Within the 4 books entitled Projekt Westmensch, Beuys developed Duchamp’s ideas even
further, proposing that making art is probably not about objects at all. By introducing the
notion of Der Erweiterte Kunstbegriff (the expanded concept of art), he developed a
methodology which was based on the idea of understanding human society not as something
naturally given, but as a work of art. Based on the idea that society is formed and sculpted by
human beings, everybody is also responsible for this artwork. Therefore, Beuys’ famous quote
Jeder is ein Künstler is not an opportunity, but a human duty, something we cannot escape,
because it’s an inevitable part of the reason we exist.
Meanwhile, a situation arose where technology and digitisation produced radical crossdisciplinary
conditions where the separation of art and design is more and more discussed,
where the borders of rationality are blurring, and the academic value of artistic research is, for
the first time, officially approved even on a national level.

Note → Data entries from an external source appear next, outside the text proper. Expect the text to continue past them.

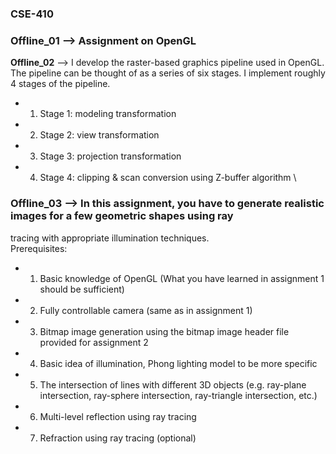 ### **CSE-410**
### **Offline_01** --> Assignment on OpenGL 
**Offline_02** --> I develop the raster-based graphics pipeline used in OpenGL. The pipeline can
be thought of as a series of six stages. I implement roughly 4 stages of the pipeline.
- 1. Stage 1: modeling transformation
- 2. Stage 2: view transformation
- 3. Stage 3: projection transformation
- 4. Stage 4: clipping & scan conversion using Z-buffer algorithm \
### **Offline_03** -->  In this assignment, you have to generate realistic images for a few geometric shapes using ray
tracing with appropriate illumination techniques. \
Prerequisites:
- 1. Basic knowledge of OpenGL (What you have learned in assignment 1 should be
sufficient)
- 2. Fully controllable camera (same as in assignment 1)
- 3. Bitmap image generation using the bitmap image header file provided for assignment 2
- 4. Basic idea of illumination, Phong lighting model to be more specific
- 5. The intersection of lines with different 3D objects (e.g. ray-plane intersection, ray-sphere
intersection, ray-triangle intersection, etc.)
- 6. Multi-level reflection using ray tracing
- 7. Refraction using ray tracing (optional) 
   
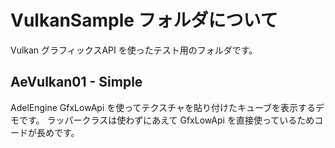 # VulkanSample フォルダについて

Vulkan グラフィックスAPI を使ったテスト用のフォルダです。

## AeVulkan01 - Simple

AdelEngine GfxLowApi を使ってテクスチャを貼り付けたキューブを表示するデモです。
ラッパークラスは使わずにあえて GfxLowApi を直接使っているためコードが長めです。
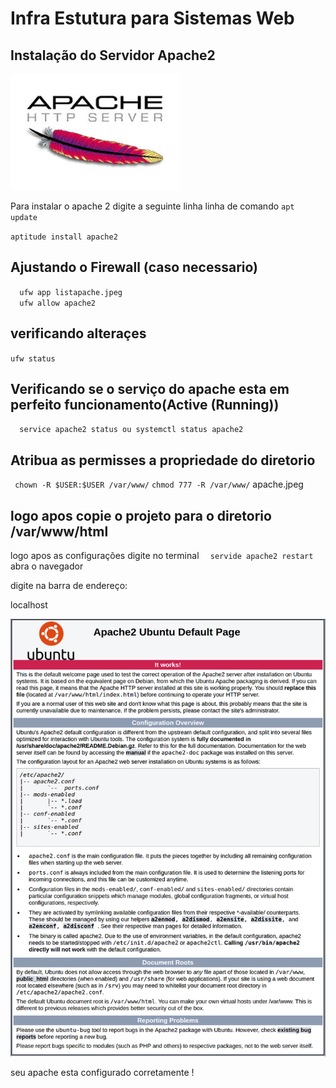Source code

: # Infra Estutura para Sistemas Web


## Instalação do Servidor Apache2

![asdf](oi.jpeg)

Para instalar o apache 2 digite a seguinte linha linha de comando 
`
apt update
`

`
aptitude install apache2
`

## Ajustando o Firewall (caso necessario)

`  
ufw app listapache.jpeg
`  
`  
ufw allow apache2
` 

## verificando alteraçes

`
ufw status
`

## Verificando se o serviço do apache esta em perfeito funcionamento(Active (Running))

`  
service apache2 status ou systemctl status apache2
`  
## Atribua as permisses a propriedade do diretorio
`
chown -R $USER:$USER /var/www/`
`
chmod 777 -R /var/www/
`
apache.jpeg
## logo apos copie o projeto para o diretorio /var/www/html
logo apos as configurações digite no terminal 
`  
servide apache2 restart
`  
abra o navegador 

digite na barra de endereço: 

localhost

![asdf](apache.png)

seu apache esta configurado corretamente !

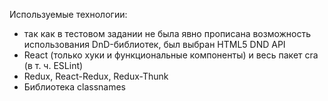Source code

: Используемые технологии:

- так как в тестовом задании не была явно прописана возможность использования DnD-библиотек, был выбран HTML5 DND API
- React (только хуки и функциональные компоненты) и весь пакет cra (в т. ч. ESLint)
- Redux, React-Redux, Redux-Thunk
- Библиотека classnames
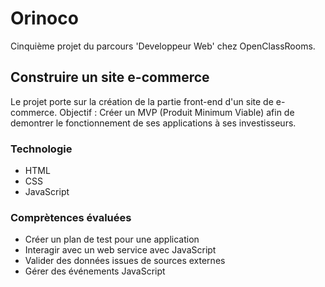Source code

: # Orinoco 

Cinquième projet du parcours 'Developpeur Web' chez OpenClassRooms.

## Construire un site e-commerce 

Le projet porte sur la création de la partie front-end d'un site de e-commerce. 
Objectif : Créer un MVP (Produit Minimum Viable) afin de demontrer le fonctionnement de ses applications à ses investisseurs. 

### Technologie

- HTML 
- CSS
- JavaScript

### Comprètences évaluées 

- Créer un plan de test pour une application 
- Interagir avec un web service avec JavaScript
- Valider des données issues de sources externes
- Gérer des événements JavaScript
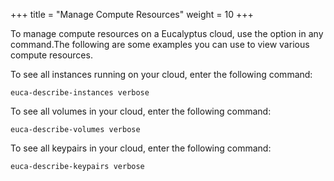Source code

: +++
title = "Manage Compute Resources"
weight = 10
+++

To manage compute resources on a Eucalyptus cloud, use the option in any command.The following are some examples you can use to view various compute resources. 

To see all instances running on your cloud, enter the following command: 

    euca-describe-instances verbose

To see all volumes in your cloud, enter the following command: 

    euca-describe-volumes verbose

To see all keypairs in your cloud, enter the following command: 

    euca-describe-keypairs verbose

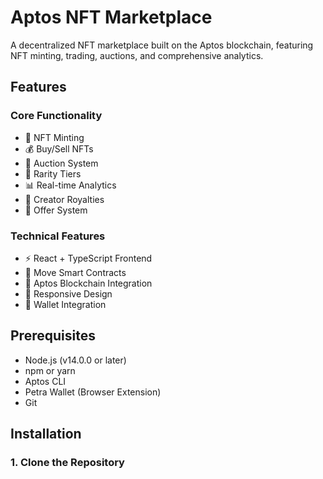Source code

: # Aptos NFT Marketplace

A decentralized NFT marketplace built on the Aptos blockchain, featuring NFT minting, trading, auctions, and comprehensive analytics.

## Features

### Core Functionality
- 🎨 NFT Minting
- 💰 Buy/Sell NFTs
- 🔄 Auction System
- 💎 Rarity Tiers
- 📊 Real-time Analytics
- 👑 Creator Royalties
- 💫 Offer System

### Technical Features
- ⚡ React + TypeScript Frontend
- 🔗 Move Smart Contracts
- 🎯 Aptos Blockchain Integration
- 📱 Responsive Design
- 🔐 Wallet Integration

## Prerequisites

- Node.js (v14.0.0 or later)
- npm or yarn
- Aptos CLI
- Petra Wallet (Browser Extension)
- Git

## Installation

### 1. Clone the Repository
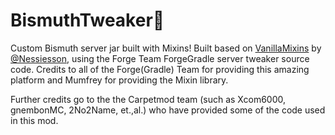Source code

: # BismuthTweaker💖
Custom Bismuth server jar built with Mixins! Built based on [VanillaMixins](https://github.com/Nessiesson/VanillaMixins) by [@Nessiesson](https://github.com/Nessiesson), using the Forge Team ForgeGradle server tweaker source code. Credits to all of the Forge(Gradle) Team for providing this amazing platform and Mumfrey for providing the Mixin library.

Further credits go to the the Carpetmod team (such as Xcom6000, gnembonMC, 2No2Name, et.,al.) who have provided some of the code used in this mod.

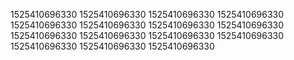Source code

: 1525410696330
1525410696330
1525410696330
1525410696330
1525410696330
1525410696330
1525410696330
1525410696330
1525410696330
1525410696330
1525410696330
1525410696330
1525410696330
1525410696330
1525410696330
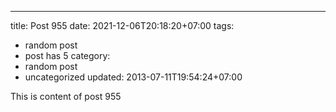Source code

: ---
title: Post 955
date: 2021-12-06T20:18:20+07:00
tags:
  - random post
  - post has 5
category:
  - random post
  - uncategorized
updated: 2013-07-11T19:54:24+07:00

This is content of post 955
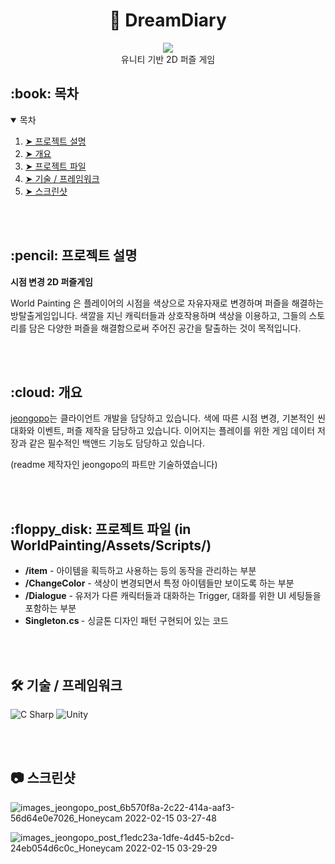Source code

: <!-- HEADER --!>
<div align="center">
  <h1> 📖 DreamDiary </h1>
  <img src="https://user-images.githubusercontent.com/52280545/187629468-d17dfa7f-85be-4af9-9e10-f4cb0c22f94b.png"/><br>
  유니티 기반 2D 퍼즐 게임
</div>
<!-- Contents --!>
<h2 id="table-of-contents"> :book: 목차 </h2>
<details open="open">
  <summary>목차</summary>
  <ol>
    <li><a href="#about-the-project"> ➤ 프로젝트 설명 </a></li>
    <li><a href="#overview"> ➤ 개요 </a></li>
    <li><a href="#project-files-description"> ➤ 프로젝트 파일 </a></li>
    <li><a href="#tech/framwork-used"> ➤ 기술 / 프레임워크</a></li>
    <li><a href="#screen-shot"> ➤ 스크린샷</a></li>
  </ol>
</details>
<br><br>
<!-- ABOUT THE PROJECT -->
<h2 id="about-the-project"> :pencil: 프로젝트 설명 </h2>
<p align="justify"><b> 시점 변경 2D 퍼즐게임 </b></p>
<p> World Painting 은 플레이어의 시점을 색상으로 자유자재로 변경하며 퍼즐을 해결하는 방탈출게임입니다. 색깔을 지닌 캐릭터들과 상호작용하며 색상을 이용하고, 그들의 스토리를 담은 다양한 퍼즐을 해결함으로써 주어진 공간을 탈출하는 것이 목적입니다.</p>


<br><br>

<!-- OVERVIEW -->
<h2 id="overview"> :cloud: 개요 </h2>

<p align="justify"> 
  <a href="https://github.com/jeongopo">jeongopo</a>는 클라이언트 개발을 담당하고 있습니다. 색에 따른 시점 변경, 기본적인 씬 대화와 이벤트, 퍼즐 제작을 담당하고 있습니다. 이어지는 플레이를 위한 게임 데이터 저장과 같은 필수적인 백앤드 기능도 담당하고 있습니다.
</p>
(readme 제작자인 jeongopo의 파트만 기술하였습니다)

<br><br>
<!-- PROJECT FILES DESCRIPTION -->
<h2 id="project-files-description"> :floppy_disk: 프로젝트 파일 (in WorldPainting/Assets/Scripts/) </h2>

<ul>
  <li><b>/item</b> - 아이템을 획득하고 사용하는 등의 동작을 관리하는 부분</li>
  <li><b>/ChangeColor</b> - 색상이 변경되면서 특정 아이템들만 보이도록 하는 부분 </li>
  <li><b> /Dialogue</b> - 유저가 다른 캐릭터들과 대화하는 Trigger, 대화를 위한 UI 세팅들을 포함하는 부분</li>
  <li><b> Singleton.cs </b> - 싱글톤 디자인 패턴 구현되어 있는 코드 </li>
  
</ul>

<br><br>
<!--TECH/FRAMEWORK-->
<h2 id="tech/framwork-used"> 🛠 기술 / 프레임워크</h2>

![C Sharp](https://img.shields.io/badge/C%23-green?style=for-the-badge&logo=CSharp&logoColor=white)
![Unity](https://img.shields.io/badge/Unity-000000?style=for-the-badge&logo=Unity&logoColor=white)


<br><br>
<!--SCREENSHOT-->
<h2 id="screen-shot"> 📷 스크린샷</h2>


![images_jeongopo_post_6b570f8a-2c22-414a-aaf3-56d64e0e7026_Honeycam 2022-02-15 03-27-48](https://user-images.githubusercontent.com/52280545/187617304-834db27f-b94f-4fa2-b485-d3263b2c33ee.gif)

![images_jeongopo_post_f1edc23a-1dfe-4d45-b2cd-24eb054d6c0c_Honeycam 2022-02-15 03-29-29](https://user-images.githubusercontent.com/52280545/187617391-8caec88e-b107-4e72-ad15-01539af84b37.gif)
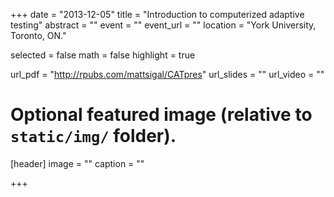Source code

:+++
date = "2013-12-05"
title = "Introduction to computerized adaptive testing"
abstract = ""
event = ""
event_url = ""
location = "York University, Toronto, ON."

selected = false
math = false
highlight = true

url_pdf = "http://rpubs.com/mattsigal/CATpres"
url_slides = ""
url_video = ""

# Optional featured image (relative to `static/img/` folder).
[header]
image = ""
caption = ""

+++
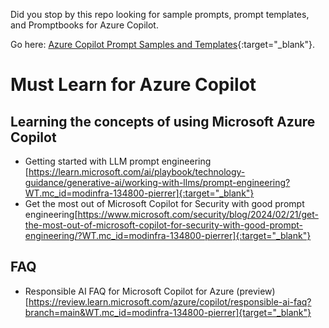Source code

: Did you stop by this repo looking for sample prompts, prompt templates, and Promptbooks for Azure Copilot.

Go here: [Azure Copilot Prompt Samples and Templates](https://github.com/pierreroman/Azure-Copilot-Prompts/tree/main/Prompts){:target="_blank"}.


# Must Learn for Azure Copilot<br>

## Learning the concepts of using Microsoft Azure Copilot

* Getting started with LLM prompt engineering [https://learn.microsoft.com/ai/playbook/technology-guidance/generative-ai/working-with-llms/prompt-engineering?WT.mc_id=modinfra-134800-pierrer]{:target="_blank"}
* Get the most out of Microsoft Copilot for Security with good prompt engineering[https://www.microsoft.com/security/blog/2024/02/21/get-the-most-out-of-microsoft-copilot-for-security-with-good-prompt-engineering/?WT.mc_id=modinfra-134800-pierrer]{:target="_blank"}


## FAQ<br>

* Responsible AI FAQ for Microsoft Copilot for Azure (preview)[https://review.learn.microsoft.com/azure/copilot/responsible-ai-faq?branch=main&WT.mc_id=modinfra-134800-pierrer]{target="_blank"}

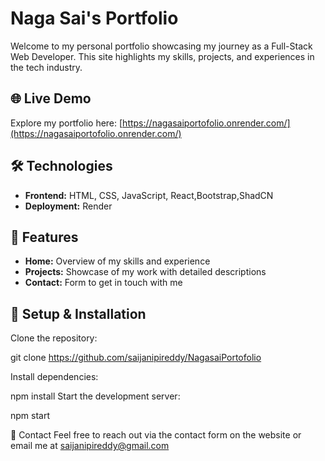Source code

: # Naga Sai's Portfolio

Welcome to my personal portfolio showcasing my journey as a Full-Stack Web Developer. This site highlights my skills, projects, and experiences in the tech industry.

## 🌐 Live Demo

Explore my portfolio here: [https://nagasaiportofolio.onrender.com/](https://nagasaiportofolio.onrender.com/)

## 🛠 Technologies

- **Frontend:** HTML, CSS, JavaScript, React,Bootstrap,ShadCN
- **Deployment:** Render

## 📂 Features

- **Home:** Overview of my skills and experience
- **Projects:** Showcase of my work with detailed descriptions
- **Contact:** Form to get in touch with me

## 🚀 Setup & Installation

Clone the repository:

git clone https://github.com/saijanipireddy/NagasaiPortofolio

Install dependencies:

npm install
Start the development server:

npm start

📧 Contact
Feel free to reach out via the contact form on the website or email me at saijanipireddy@gmail.com
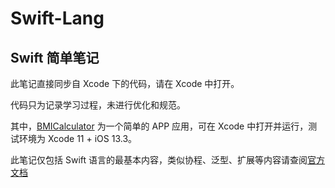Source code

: # Swift-Lang


## Swift 简单笔记


此笔记直接同步自 Xcode 下的代码，请在 Xcode 中打开。

代码只为记录学习过程，未进行优化和规范。

其中，[BMICalculator](https://github.com/wcashew/Swift-Lang/tree/main/BMICalculator) 为一个简单的 APP 应用，可在 Xcode 中打开并运行，测试环境为 Xcode 11 + iOS 13.3。

此笔记仅包括 Swift 语言的最基本内容，类似协程、泛型、扩展等内容请查阅[官方文档](https://swift.org/documentation/)
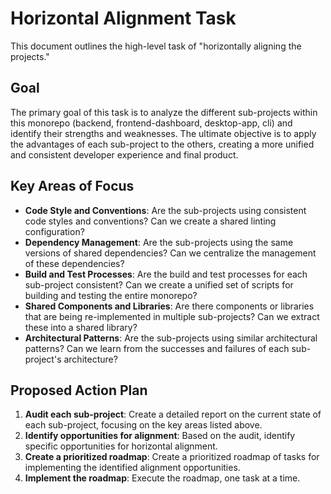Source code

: # Horizontal Alignment Task

This document outlines the high-level task of "horizontally aligning the projects."

## Goal

The primary goal of this task is to analyze the different sub-projects within this monorepo (backend, frontend-dashboard, desktop-app, cli) and identify their strengths and weaknesses. The ultimate objective is to apply the advantages of each sub-project to the others, creating a more unified and consistent developer experience and final product.

## Key Areas of Focus

*   **Code Style and Conventions**: Are the sub-projects using consistent code styles and conventions? Can we create a shared linting configuration?
*   **Dependency Management**: Are the sub-projects using the same versions of shared dependencies? Can we centralize the management of these dependencies?
*   **Build and Test Processes**: Are the build and test processes for each sub-project consistent? Can we create a unified set of scripts for building and testing the entire monorepo?
*   **Shared Components and Libraries**: Are there components or libraries that are being re-implemented in multiple sub-projects? Can we extract these into a shared library?
*   **Architectural Patterns**: Are the sub-projects using similar architectural patterns? Can we learn from the successes and failures of each sub-project's architecture?

## Proposed Action Plan

1.  **Audit each sub-project**: Create a detailed report on the current state of each sub-project, focusing on the key areas listed above.
2.  **Identify opportunities for alignment**: Based on the audit, identify specific opportunities for horizontal alignment.
3.  **Create a prioritized roadmap**: Create a prioritized roadmap of tasks for implementing the identified alignment opportunities.
4.  **Implement the roadmap**: Execute the roadmap, one task at a time.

But more importantly, it created
conditions where everything can change dramatically, including the fields of design and
typography.
From this perspective, it’s interesting to notice an analogy between Neville Brody’s project
Fuse (1991) and the Duchamp’s Fountain. Despite their different context — time-wise &
content-wise — both works were actually made with the same intention: to free up our
expectations of what we think we know and to shift the ‘act of making’ from the physical to
the mental. Neville Brody and Jon Wozencroft — co-founder of the infamous Fuse project —
gave this act the title From Invention to Antimatter, which could be interpreted as the attempt
to liberate typographic forms from their history.
As progressive as both positions have been — Duchamp with his Fountain and Brody with
Fuse — each of them were still tightly connected to the existing historical ideas. Duchamp is
still attached to the concept of an artist who is producing artworks. And Fuse is still based on
something which could be called ‘mechanical typing’ (or transcribing), a process which is
distinguished through its abstraction from talking or writing by hand. Although the manual
typewriter was replaced by a digital computer with a keyboard, there is not much difference
between them: each tool translates spoken language (parole) into a unified signifying system
(langue) by pressing keys. In that perspective, Fuse could be regarded as a simple variation of
Gutenberg’s moveable type.
So, wouldn’t it be possible to expand our notion of type, like Beuys did for the arts, and John
Cage did for music, by saying that Every Thing is Type? How could that be achieved, and
perhaps even more importantly, what could this mean for us as designers, communicators and
readers (social human beings)?
With Variable Fonts, the groundwork is ready to fundamentally transform written language.
With Font Variations, digital type will change from being uniform, repeatable & portable, into
pluriform, responsive and dynamic algorithms.
It is time to think about the future.